[TASK OBJECTIVE]
From the records below, take each line where the string "Euler" shows up and copy it.

======== EXTRACTED ENTRIES ========

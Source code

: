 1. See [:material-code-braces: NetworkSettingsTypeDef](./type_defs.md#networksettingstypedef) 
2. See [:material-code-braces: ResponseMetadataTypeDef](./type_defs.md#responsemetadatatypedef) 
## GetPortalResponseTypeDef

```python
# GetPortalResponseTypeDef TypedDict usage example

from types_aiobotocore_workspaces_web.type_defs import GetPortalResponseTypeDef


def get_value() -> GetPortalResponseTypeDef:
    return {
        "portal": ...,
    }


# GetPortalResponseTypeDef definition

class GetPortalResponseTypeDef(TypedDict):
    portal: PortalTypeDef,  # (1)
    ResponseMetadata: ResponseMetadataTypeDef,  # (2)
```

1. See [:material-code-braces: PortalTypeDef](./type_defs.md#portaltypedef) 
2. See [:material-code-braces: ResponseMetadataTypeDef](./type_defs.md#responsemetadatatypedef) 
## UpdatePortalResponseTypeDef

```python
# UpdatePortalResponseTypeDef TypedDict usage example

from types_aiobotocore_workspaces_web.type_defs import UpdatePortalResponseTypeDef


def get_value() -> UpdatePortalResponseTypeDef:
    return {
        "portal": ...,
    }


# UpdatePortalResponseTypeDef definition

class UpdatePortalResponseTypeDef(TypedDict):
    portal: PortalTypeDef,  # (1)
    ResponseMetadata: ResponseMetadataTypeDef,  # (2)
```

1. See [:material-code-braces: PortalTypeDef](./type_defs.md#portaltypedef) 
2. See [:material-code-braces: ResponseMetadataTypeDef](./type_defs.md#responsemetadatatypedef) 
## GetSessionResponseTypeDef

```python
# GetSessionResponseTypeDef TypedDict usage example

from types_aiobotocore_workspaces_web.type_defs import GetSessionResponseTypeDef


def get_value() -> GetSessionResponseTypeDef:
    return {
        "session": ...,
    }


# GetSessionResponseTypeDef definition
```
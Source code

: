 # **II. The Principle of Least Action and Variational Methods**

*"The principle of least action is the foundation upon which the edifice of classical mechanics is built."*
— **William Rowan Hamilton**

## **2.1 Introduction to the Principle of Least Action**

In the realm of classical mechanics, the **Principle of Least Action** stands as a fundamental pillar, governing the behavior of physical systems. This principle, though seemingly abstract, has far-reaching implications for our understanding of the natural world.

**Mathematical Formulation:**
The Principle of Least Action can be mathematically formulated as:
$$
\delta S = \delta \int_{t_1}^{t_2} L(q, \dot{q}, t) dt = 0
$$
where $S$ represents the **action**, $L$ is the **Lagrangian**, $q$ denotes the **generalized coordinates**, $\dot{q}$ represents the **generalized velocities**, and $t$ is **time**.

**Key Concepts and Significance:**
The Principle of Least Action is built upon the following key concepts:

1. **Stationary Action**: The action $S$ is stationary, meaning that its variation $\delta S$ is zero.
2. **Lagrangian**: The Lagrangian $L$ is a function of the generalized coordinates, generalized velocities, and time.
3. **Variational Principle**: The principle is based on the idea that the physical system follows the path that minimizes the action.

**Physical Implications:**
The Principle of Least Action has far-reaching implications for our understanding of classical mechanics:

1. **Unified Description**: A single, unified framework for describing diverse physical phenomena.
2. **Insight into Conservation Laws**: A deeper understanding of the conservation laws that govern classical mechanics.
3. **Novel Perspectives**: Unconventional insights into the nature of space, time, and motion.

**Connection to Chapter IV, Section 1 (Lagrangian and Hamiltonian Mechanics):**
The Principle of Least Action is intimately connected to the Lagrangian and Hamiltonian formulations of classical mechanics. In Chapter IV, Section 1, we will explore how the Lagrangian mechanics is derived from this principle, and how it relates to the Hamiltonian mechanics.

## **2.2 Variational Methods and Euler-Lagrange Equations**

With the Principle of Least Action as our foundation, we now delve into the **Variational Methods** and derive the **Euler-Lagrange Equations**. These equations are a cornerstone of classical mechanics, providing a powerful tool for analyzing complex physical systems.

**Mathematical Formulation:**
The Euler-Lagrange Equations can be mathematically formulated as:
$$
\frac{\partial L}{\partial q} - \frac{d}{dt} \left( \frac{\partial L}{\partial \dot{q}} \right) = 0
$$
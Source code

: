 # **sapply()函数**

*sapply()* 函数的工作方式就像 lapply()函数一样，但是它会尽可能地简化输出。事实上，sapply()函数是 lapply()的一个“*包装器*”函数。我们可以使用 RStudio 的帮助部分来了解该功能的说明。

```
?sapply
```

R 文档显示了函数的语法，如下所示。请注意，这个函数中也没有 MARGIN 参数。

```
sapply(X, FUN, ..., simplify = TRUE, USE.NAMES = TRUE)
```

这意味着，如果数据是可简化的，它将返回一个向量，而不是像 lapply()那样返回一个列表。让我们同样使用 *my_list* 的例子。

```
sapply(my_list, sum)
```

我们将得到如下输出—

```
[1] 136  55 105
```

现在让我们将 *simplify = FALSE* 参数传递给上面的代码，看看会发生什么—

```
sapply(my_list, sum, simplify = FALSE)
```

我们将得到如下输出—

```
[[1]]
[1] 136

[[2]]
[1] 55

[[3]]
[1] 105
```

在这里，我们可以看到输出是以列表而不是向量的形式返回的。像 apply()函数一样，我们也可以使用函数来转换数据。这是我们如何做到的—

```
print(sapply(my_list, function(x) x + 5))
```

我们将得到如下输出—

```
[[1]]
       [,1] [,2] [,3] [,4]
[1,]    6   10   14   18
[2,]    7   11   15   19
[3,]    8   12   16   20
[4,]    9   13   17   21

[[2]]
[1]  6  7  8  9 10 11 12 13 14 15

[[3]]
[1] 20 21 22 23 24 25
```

========

[RESPONSE TO THIS TASK]
## **2.2 Variational Methods and Euler-Lagrange Equations**
With the Principle of Least Action as our foundation, we now delve into the **Variational Methods** and derive the **Euler-Lagrange Equations**. These equations are a cornerstone of classical mechanics, providing a powerful tool for analyzing complex physical systems.
The Euler-Lagrange Equations can be mathematically formulated as:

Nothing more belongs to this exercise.